I had all these so-called Ken Darby singers there, (adult professional singers) and when we played them back at ninety feet per minute, it was what you hear in the picture.

According to vocal director Ken Darby.

How the Munchkins Sang

Now as to the sound track-- Some of the little people could not sing on key. Others spoke English poorly and MGM wanted something unique for the sound track that matched the overall look and feel of the set/story. Herbert Stothart, the Music Director, called the vocal arranger Ken Darby in and told Ken that they had to come up with a created sound. Doug Shearer, the supervising sound recorder was also involved in this task. This next is a quote out of the 50th Anniversary Pictorial History of the Wizard of Oz by John Fricke, Jay Scarfone and William Stillman published by Warner Books.

“So I got my arithmetic going and I figured it out. Film speed is ninety feet per minute. I got together with Douglas Shearer; we recorded a metronome click track at the speed Herbert Stothart and I agreed would be the right tempo for the Munchkin sequence, along with a tone on the piano giving the key in which we wanted the music to finally be recorded. The arithmetic went like his: There are twelve halftones in an octave. I divided twelve into ninety feet per minute and got a quotient of seven and a half feet for each semitone. Next, I multiplied this by four, which gave me thirty feet per minute, equal to a major third. Then, subtracting thirty from ninety, we found we needed a machine that would play back our click track and piano key at sixty feet per minute and slow the vocal performances of the singer proportionately. That sounds like a lot of malarkey-but that's the way it had to be done.

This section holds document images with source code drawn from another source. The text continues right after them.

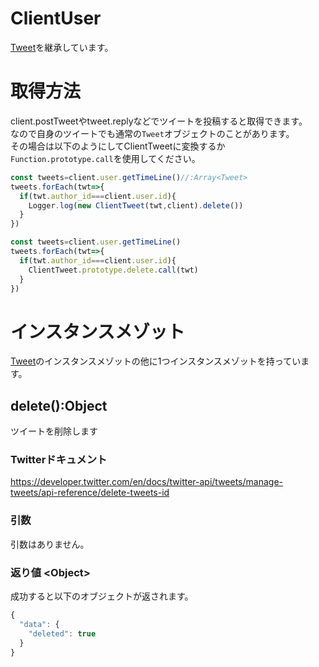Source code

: # ClientUser
[Tweet](./Tweet.md)を継承しています。
# 取得方法
client.postTweetやtweet.replyなどでツイートを投稿すると取得できます。  
なので自身のツイートでも通常の`Tweet`オブジェクトのことがあります。  
その場合は以下のようにしてClientTweetに変換するか`Function.prototype.call`を使用してください。
```js
const tweets=client.user.getTimeLine()//:Array<Tweet>
tweets.forEach(twt=>{
  if(twt.author_id===client.user.id){
    Logger.log(new ClientTweet(twt,client).delete())
  }
})
```
```js
const tweets=client.user.getTimeLine()
tweets.forEach(twt=>{
  if(twt.author_id===client.user.id){
    ClientTweet.prototype.delete.call(twt)
  }
})
```

# インスタンスメゾット
[Tweet](./Tweet.md)のインスタンスメゾットの他に1つインスタンスメゾットを持っています。

## delete():Object
ツイートを削除します
### Twitterドキュメント
https://developer.twitter.com/en/docs/twitter-api/tweets/manage-tweets/api-reference/delete-tweets-id
### 引数
引数はありません。
### 返り値 <Object\>
成功すると以下のオブジェクトが返されます。
```js
{
  "data": {
    "deleted": true
  }
}
```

It was Shearer's responsibility to create the special machinery that would make the recording at the slower pace. Then according to Darby, “We slowed down 'D-i-n-g-d-o-n-g-t-h-e-w-i-t-c-h-i-s-d-e-a-d . . .' I had all these so-called Ken Darby singers there, (adult professional singers) and when we played them back at ninety feet per minute, it was what you hear in the picture. Herb Stothart could put his downbeat to it and conduct to the click track we had made originally; it was in the right key, and the orchestra did not have to change pitch." (Darby also recalls, “for the Winkies we did the reverse, and it gave them a sepulcher kind of sound.")
Ken Darby

It is easy to see from this that it was not possible for the Munchkins to actually be singing on the set and sound the way the recordings were engineered. They all sound like they swallowed a helium balloon. It had just the effect that the studio wanted. Two other groups that were used to record the Munchkin's sounds were the King's Men Octet who did the Lollipop Guild voices and the Debutantes (a girls trio) who sang the Lullaby League song. It was not the Munchkins actual voices you are hearing but professional singers and some wonderfully talented folks in the music department at MGM. Ain't technology fun!